Thinking that BigNums will never represent non real numbers
accurately, I would think that a reasonable goal would be to
handle rational numbers only. Then the implementation should
be pretty straightforward (at least for a "naive" implementation,
smarter ways to do the maths may exist).

If your goal is more ambitious, then rational numbers may be
a first step for your module...


--
Matthieu Villeneuve


Posted by Robert Wessel on December 16th, 2003


robertwessel2@yahoo.com (Robert Wessel) wrote in message news:<bea2590e.0312152107.5d8a039f@posting.google. com>...

*ahem*

That should be "that sounds worse than it is,"


Posted by Programmer Dude on December 16th, 2003


Willem wrote:

Yeth, thatth one approach I'm conthidering very theriously. :-|

But that's the rub. Consider converting 42.5 and 3.1415. To put
them in one array, (my approach is to) convert to (binary) 425 and
31415, but remember that dp=1 and dp=4, respectively.

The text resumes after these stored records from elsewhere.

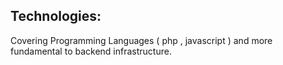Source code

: ## Technologies:
Covering Programming Languages ( php , javascript ) and more fundamental to backend infrastructure.
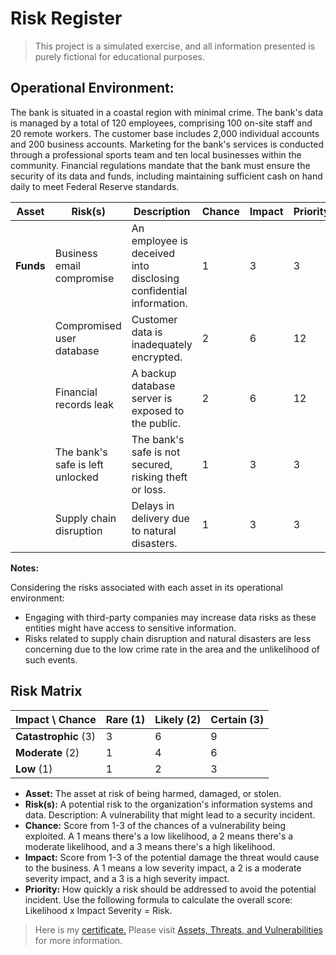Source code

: # Risk Register
> This project is a simulated exercise, and all information presented is purely fictional for educational purposes.

## Operational Environment:

The bank is situated in a coastal region with minimal crime. The bank's data is managed by a total of 120 employees, comprising 100 on-site staff and 20 remote workers. The customer base includes 2,000 individual accounts and 200 business accounts. Marketing for the bank's services is conducted through a professional sports team and ten local businesses within the community. Financial regulations mandate that the bank must ensure the security of its data and funds, including maintaining sufficient cash on hand daily to meet Federal Reserve standards.

| **Asset**        | **Risk(s)**                      | **Description**                                              | **Chance** | **Impact** | **Priority** |
|------------------|----------------------------------|--------------------------------------------------------------|----------------|--------------|--------------|
| **Funds**        | Business email compromise        | An employee is deceived into disclosing confidential information. | 1              | 3            | 3            |
|                  | Compromised user database        | Customer data is inadequately encrypted.                     | 2              | 6            | 12           |
|                  | Financial records leak           | A backup database server is exposed to the public.           | 2              | 6            | 12           |
|                  | The bank's safe is left unlocked | The bank's safe is not secured, risking theft or loss.        | 1              | 3            | 3            |
|                  | Supply chain disruption          | Delays in delivery due to natural disasters.                 | 1              | 3            | 3            |

**Notes:**

Considering the risks associated with each asset in its operational environment:

- Engaging with third-party companies may increase data risks as these entities might have access to sensitive information.
- Risks related to supply chain disruption and natural disasters are less concerning due to the low crime rate in the area and the unlikelihood of such events.

## Risk Matrix 

| **Impact** \ **Chance** | **Rare** (1) | **Likely** (2) | **Certain** (3) |
|-------------------------------|--------------|----------------|-----------------|
| **Catastrophic** (3)          | 3            | 6              | 9               |
| **Moderate** (2)              | 1            | 4              | 6               |
| **Low** (1)                   | 1            | 2              | 3               |

- **Asset:** The asset at risk of being harmed, damaged, or stolen.
- **Risk(s):** A potential risk to the organization's information systems and data. Description: A vulnerability that might lead to a security incident.
- **Chance:** Score from 1-3 of the chances of a vulnerability being exploited. A 1 means there's a low likelihood, a 2 means there's a moderate likelihood, and a 3 means there's a high likelihood.
- **Impact:** Score from 1-3 of the potential damage the threat would cause to the business. A 1 means a low severity impact, a 2 is a moderate severity impact, and a 3 is a high severity impact.
- **Priority:** How quickly a risk should be addressed to avoid the potential incident. Use the following formula to calculate the overall score: Likelihood x Impact Severity = Risk.

> Here is my [certificate.](https://www.coursera.org/account/accomplishments/certificate/B258J22VCWY2) Please visit [Assets, Threats, and Vulnerabilities](https://www.coursera.org/learn/assets-threats-and-vulnerabilities?specialization=google-cybersecurity) for more information.
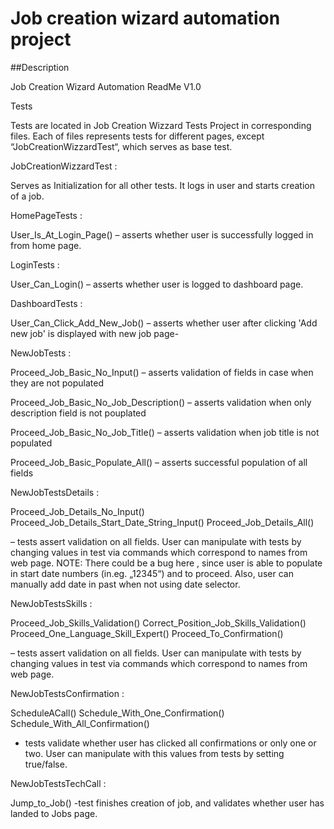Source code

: # Job creation wizard automation project

##Description

Job Creation Wizard Automation ReadMe V1.0

Tests

Tests are located in Job Creation Wizzard Tests Project in corresponding files.  Each of files represents tests for different pages, except “JobCreationWizzardTest“, which serves as base test.


JobCreationWizzardTest :

Serves as Initialization for all other tests. It logs in user and starts creation of a job.


HomePageTests :

User_Is_At_Login_Page() – asserts whether user is successfully logged in from home page. 


LoginTests :

User_Can_Login() – asserts whether user is logged to dashboard page.


DashboardTests :

User_Can_Click_Add_New_Job() – asserts whether user after clicking 'Add new job' is displayed with new job page-


NewJobTests :

Proceed_Job_Basic_No_Input() – asserts validation of fields in case when they are not populated

Proceed_Job_Basic_No_Job_Description() – asserts validation when only description field is not pouplated

Proceed_Job_Basic_No_Job_Title() – asserts validation when job title is not populated

Proceed_Job_Basic_Populate_All() – asserts successful population of all fields


NewJobTestsDetails :


Proceed_Job_Details_No_Input()
Proceed_Job_Details_Start_Date_String_Input()
Proceed_Job_Details_All()

	
 – tests assert validation on all fields. User can manipulate with tests by changing values in test via commands which correspond to names from web page.
NOTE: There could be a bug here , since user is able to populate in start date numbers (in.eg. „12345“) and to proceed. Also, user can manually add date in past when not using date selector.


NewJobTestsSkills :

Proceed_Job_Skills_Validation()
Correct_Position_Job_Skills_Validation()
Proceed_One_Language_Skill_Expert()
Proceed_To_Confirmation()

– tests assert validation on all fields. User can manipulate with tests by changing values in test via commands which correspond to names from web page.


NewJobTestsConfirmation :

ScheduleACall()
Schedule_With_One_Confirmation()
Schedule_With_All_Confirmation()

-	tests validate whether user has clicked all confirmations or only one or two. User can manipulate with this values from tests by setting true/false.


NewJobTestsTechCall :

Jump_to_Job()
-test finishes creation of job, and validates whether user has landed to Jobs page.


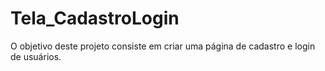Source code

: # Tela_CadastroLogin

O objetivo deste projeto consiste em criar uma página de cadastro e login de usuários.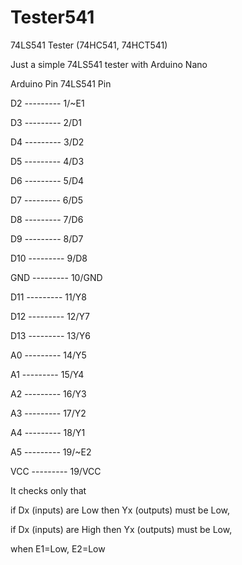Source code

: # Tester541
74LS541 Tester (74HC541, 74HCT541)

Just a simple 74LS541 tester with Arduino Nano

Arduino Pin   74LS541 Pin

D2  --------- 1/~E1

D3  --------- 2/D1

D4  --------- 3/D2

D5  --------- 4/D3

D6  --------- 5/D4

D7  --------- 6/D5

D8  --------- 7/D6

D9  --------- 8/D7

D10 --------- 9/D8

GND --------- 10/GND

D11 --------- 11/Y8

D12 --------- 12/Y7

D13 --------- 13/Y6

A0  --------- 14/Y5

A1  --------- 15/Y4

A2  --------- 16/Y3

A3  --------- 17/Y2

A4  --------- 18/Y1

A5  --------- 19/~E2

VCC --------- 19/VCC


It checks only that

 if Dx (inputs) are Low then Yx (outputs) must be Low,

 if Dx (inputs) are High then Yx (outputs) must be Low,

when E1=Low, E2=Low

Now, if you go to add, subtract, logicalOp, even compare, you need
to "align" the two values. You certainly can't do anything with
them as are. Remember, internally, they're: basically bit "strings"
of 110101001 and 111101010110111, respectively. There's no shift
of binary digits you can do to align them.

What you CAN do--and it's not *horribly* expensive--is do a fast
"multiply-by-10" on the lesser value (425, in this case). A fast
x10 is (left_shift(1) + left_shift(3)). Since dp=1 and 4, you
need to x10 three times to give you: 425000.

NOW you can treat them as aligned for operations that require it.

But it's an awfully expensive way to compare or "OR" two numbers.

It's attractive for cases, like 1/3, but seems more complex to
implement than I want. I have a BigNum package already that uses
individual digits and does all I want.... I'm just looking for a
possibly better solution that's reasonably simple to implement.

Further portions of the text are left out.